A rigid and very strict regime guided the recitation of verses as well as the complete morning schedule. Nothing of what I had learned about a second-grader's urge to playful movement was taken into account. On the contrary, a great emphasis was put on discipline. I think there's hardly any other way to handle a class of forty-two kids.
The actual instruction in class was executed as rigidly as the recitation. No matter whether students wrote, drew, or calculated, everything was done in rigid monotony. There were only a few moments in which the children could contribute their own ideas. Usually, people stuck to the prescribed schedule. Each of my shy questions about the reasons for the various measures and schedules was answered with a reference to Rudolf Steiner's works. For my host, the maxims Steiner had developed in the twenties contained clear and unconditional truth, and they were never questioned.
I particularly recall my experiences in the German lessons. According to Steiner's seven year cycles, our 2nd graders were in the developmental stage of myths, legends and fables. Even if we ignore that there are models of child development that would disagree with that assumption, this meant the girls and boys did not see any other type of text for the entire school year. During my internship, fables were on the schedule. This meant that every day, I had to recite a text by La Fontaine (or a similar author) by heart. The teachers at my school rejected reading from books, because Steiner had spoken out against it in some of his writings.
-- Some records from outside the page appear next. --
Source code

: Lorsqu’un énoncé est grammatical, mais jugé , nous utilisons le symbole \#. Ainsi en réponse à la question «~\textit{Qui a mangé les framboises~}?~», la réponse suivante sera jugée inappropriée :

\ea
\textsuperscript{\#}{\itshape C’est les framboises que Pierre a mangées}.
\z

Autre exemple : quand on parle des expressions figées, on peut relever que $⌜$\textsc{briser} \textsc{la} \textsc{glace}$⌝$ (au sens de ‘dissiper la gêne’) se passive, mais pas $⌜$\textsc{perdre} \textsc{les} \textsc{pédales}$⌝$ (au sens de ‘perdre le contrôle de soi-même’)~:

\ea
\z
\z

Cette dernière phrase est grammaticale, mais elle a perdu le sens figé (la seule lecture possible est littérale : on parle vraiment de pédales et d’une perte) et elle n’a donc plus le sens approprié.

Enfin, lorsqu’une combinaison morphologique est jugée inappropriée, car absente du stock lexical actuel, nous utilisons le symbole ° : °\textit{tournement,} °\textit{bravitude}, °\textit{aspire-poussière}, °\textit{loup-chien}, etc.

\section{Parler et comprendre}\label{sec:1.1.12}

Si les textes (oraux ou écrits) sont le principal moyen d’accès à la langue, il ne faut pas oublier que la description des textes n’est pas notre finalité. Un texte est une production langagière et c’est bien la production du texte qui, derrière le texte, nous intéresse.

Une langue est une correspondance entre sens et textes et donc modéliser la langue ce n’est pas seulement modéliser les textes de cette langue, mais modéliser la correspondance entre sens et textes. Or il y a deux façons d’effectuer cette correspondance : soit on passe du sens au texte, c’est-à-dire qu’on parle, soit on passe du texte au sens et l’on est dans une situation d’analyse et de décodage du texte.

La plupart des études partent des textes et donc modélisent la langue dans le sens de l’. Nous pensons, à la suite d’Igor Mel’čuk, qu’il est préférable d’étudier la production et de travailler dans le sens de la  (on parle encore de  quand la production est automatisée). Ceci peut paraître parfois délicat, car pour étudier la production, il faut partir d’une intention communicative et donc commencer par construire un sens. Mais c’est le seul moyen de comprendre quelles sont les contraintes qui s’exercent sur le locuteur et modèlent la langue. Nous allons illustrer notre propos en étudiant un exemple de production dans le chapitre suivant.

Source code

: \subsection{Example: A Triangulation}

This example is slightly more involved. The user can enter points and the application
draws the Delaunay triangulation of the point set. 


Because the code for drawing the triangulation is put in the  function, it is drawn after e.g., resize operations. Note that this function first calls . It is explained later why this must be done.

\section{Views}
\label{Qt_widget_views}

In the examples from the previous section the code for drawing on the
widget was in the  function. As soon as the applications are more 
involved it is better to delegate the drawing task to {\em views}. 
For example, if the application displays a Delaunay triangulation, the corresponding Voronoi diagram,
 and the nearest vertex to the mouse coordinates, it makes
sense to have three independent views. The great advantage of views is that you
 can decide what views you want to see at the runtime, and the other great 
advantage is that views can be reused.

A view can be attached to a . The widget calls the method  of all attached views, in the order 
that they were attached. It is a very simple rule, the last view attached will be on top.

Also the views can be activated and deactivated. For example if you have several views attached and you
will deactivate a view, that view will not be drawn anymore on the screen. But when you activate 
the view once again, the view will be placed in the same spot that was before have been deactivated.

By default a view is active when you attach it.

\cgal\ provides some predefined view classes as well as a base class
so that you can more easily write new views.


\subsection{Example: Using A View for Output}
My recitation happened in a fixed ritual every day. Despite the story's language, which I found inappropriate for their age, the kids were eager to learn more about the raven, the fox and about what happened with the cheese, and followed the story with interest. Every normal elementary school teacher would have immediately picked up on this and would have motivated the students to creatively apply the story to the students' own lives, as the guidelines of student-centered and task-based learning suggest . Not so the Waldorf teachers! Steiner apparently found in one of his wise indications that for seven year olds, purely receptive listening is the only appropriate way to process literature. Having to regularly kill the creative urge of forty-two more or less highly motivated children hurt my soul! Even the discussion of the fables had to happen on the following day--apparently, Steiner declared at some point that in children of this age, such matters had to settle first.
I could tell you more, for instance about Konrad, who came to school one Monday with big eyes and enthusiastically showed the book his aunt had given him over the weekend. It was "Satyrs come on Saturday" [Am Samstag kommt das Sams] by Paul Maar. Any reasonable elementary school teacher would have kissed Konrad for bringing this great book and would have scheduled an impromptu reading session. Not so my Waldorf colleague, who suggested the child leave such material at home in the future since it depicts adults in ways that are clearly inappropriate.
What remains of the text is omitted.